Row-level ACL on the graph
Permissions inside the database. Not on top of it.
Most "secure by design" platforms enforce ACLs in the application layer — leaving every direct query path, every reporting tool and every misconfigured admin client as a bypass. Indentia enforces row-level ACL inside IndentiaDB itself. There is no path that doesn't check.
Capabilities
What database-native ACL gives you.
Enforced inside the database
Permissions are not an app-layer afterthought. Every read, every traversal, every join checks ACLs inside IndentiaDB itself. There is no path that bypasses the rules.
Per-row, per-attribute
Grant or deny at the level of an individual record — or an individual attribute of a record. "User can see this customer but not their credit score" is one permission, not a custom field-mask in every query.
ABAC over the ontology
Attribute-Based Access Control evaluated against entity properties (clearance, releasability, jurisdiction, sensitivity) and dynamic context — not just classical RBAC group membership.
Live change subscriptions
Subscribe to permission changes over WebSocket.
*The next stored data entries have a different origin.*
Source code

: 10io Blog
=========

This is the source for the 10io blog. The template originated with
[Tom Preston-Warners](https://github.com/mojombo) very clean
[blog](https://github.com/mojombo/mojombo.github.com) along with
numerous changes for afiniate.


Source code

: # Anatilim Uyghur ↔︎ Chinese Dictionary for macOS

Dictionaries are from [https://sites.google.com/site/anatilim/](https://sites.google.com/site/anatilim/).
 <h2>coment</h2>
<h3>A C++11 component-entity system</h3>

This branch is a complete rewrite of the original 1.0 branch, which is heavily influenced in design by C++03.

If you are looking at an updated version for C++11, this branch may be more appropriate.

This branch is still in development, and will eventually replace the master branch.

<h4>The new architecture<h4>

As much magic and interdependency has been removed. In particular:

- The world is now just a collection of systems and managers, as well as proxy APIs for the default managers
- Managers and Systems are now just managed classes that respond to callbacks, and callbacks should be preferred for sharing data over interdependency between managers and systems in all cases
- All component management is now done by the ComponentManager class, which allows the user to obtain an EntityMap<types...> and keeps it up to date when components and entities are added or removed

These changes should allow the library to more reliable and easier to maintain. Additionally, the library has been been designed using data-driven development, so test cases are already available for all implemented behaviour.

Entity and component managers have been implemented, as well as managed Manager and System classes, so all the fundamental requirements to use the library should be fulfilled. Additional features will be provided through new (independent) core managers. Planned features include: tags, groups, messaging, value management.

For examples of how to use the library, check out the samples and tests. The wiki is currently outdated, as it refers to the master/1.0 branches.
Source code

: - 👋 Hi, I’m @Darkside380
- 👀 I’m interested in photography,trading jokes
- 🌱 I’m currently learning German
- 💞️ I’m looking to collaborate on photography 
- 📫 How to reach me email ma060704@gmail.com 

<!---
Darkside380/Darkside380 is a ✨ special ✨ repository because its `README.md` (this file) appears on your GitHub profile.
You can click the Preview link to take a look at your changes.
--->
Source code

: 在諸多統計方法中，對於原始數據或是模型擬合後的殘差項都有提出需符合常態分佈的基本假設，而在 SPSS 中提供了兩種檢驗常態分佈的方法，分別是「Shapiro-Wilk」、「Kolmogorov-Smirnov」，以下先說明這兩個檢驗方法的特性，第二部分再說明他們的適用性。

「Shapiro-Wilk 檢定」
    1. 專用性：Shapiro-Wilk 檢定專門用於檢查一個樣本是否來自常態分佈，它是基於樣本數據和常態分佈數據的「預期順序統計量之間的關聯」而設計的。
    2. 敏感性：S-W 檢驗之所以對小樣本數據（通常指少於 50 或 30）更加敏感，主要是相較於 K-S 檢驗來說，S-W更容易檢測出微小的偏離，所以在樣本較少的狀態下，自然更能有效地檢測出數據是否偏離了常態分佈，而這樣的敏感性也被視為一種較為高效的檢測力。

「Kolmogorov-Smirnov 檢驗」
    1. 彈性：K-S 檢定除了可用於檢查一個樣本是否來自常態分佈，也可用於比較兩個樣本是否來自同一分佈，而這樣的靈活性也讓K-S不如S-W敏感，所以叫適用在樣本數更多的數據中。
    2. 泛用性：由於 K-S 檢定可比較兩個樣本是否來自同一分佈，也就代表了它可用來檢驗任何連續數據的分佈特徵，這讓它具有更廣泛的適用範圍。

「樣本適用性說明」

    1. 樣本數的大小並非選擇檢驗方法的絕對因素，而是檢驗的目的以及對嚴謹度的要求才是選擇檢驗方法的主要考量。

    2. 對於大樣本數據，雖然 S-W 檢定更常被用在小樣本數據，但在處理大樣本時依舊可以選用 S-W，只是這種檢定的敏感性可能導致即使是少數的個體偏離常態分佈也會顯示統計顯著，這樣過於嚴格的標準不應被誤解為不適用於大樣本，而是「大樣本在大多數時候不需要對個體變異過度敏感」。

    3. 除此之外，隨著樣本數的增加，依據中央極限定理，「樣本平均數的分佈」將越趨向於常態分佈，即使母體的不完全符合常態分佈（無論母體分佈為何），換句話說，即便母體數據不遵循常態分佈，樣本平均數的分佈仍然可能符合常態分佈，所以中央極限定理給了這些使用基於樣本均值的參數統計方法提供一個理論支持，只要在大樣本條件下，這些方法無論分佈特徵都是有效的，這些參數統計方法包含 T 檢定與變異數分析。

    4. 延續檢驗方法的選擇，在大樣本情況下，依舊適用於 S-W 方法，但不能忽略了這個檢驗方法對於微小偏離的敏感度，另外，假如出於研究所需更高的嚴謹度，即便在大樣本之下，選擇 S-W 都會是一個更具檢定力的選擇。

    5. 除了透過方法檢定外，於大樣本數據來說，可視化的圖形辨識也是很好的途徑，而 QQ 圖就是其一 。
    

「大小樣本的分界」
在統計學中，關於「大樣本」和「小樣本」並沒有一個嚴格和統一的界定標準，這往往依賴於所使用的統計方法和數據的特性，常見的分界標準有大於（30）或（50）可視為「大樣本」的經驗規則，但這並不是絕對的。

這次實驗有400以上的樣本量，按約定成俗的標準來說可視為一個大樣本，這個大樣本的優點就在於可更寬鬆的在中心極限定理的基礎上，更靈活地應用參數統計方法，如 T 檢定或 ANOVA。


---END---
When access is revoked, every active session sees it within seconds — no "wait for the next page load" gap.
Time-travel aware
Replay a query at any past moment with the permissions that applied then. Forensic and audit teams see exactly what a user could have seen on day X.
Auditable by construction
Every access decision logs the rule that fired, the inputs it evaluated, and the identity that triggered it. The decision log is part of the same knowledge graph.
Zero-trust at the storage layer
The strongest perimeter is no perimeter.
With row-level ACL inside the database, every consumer — a dashboard, an agent, a JDBC client, an admin's curl — is equally untrusted and equally checked. The path of least resistance becomes the path of correct enforcement, which is how a security control survives contact with reality.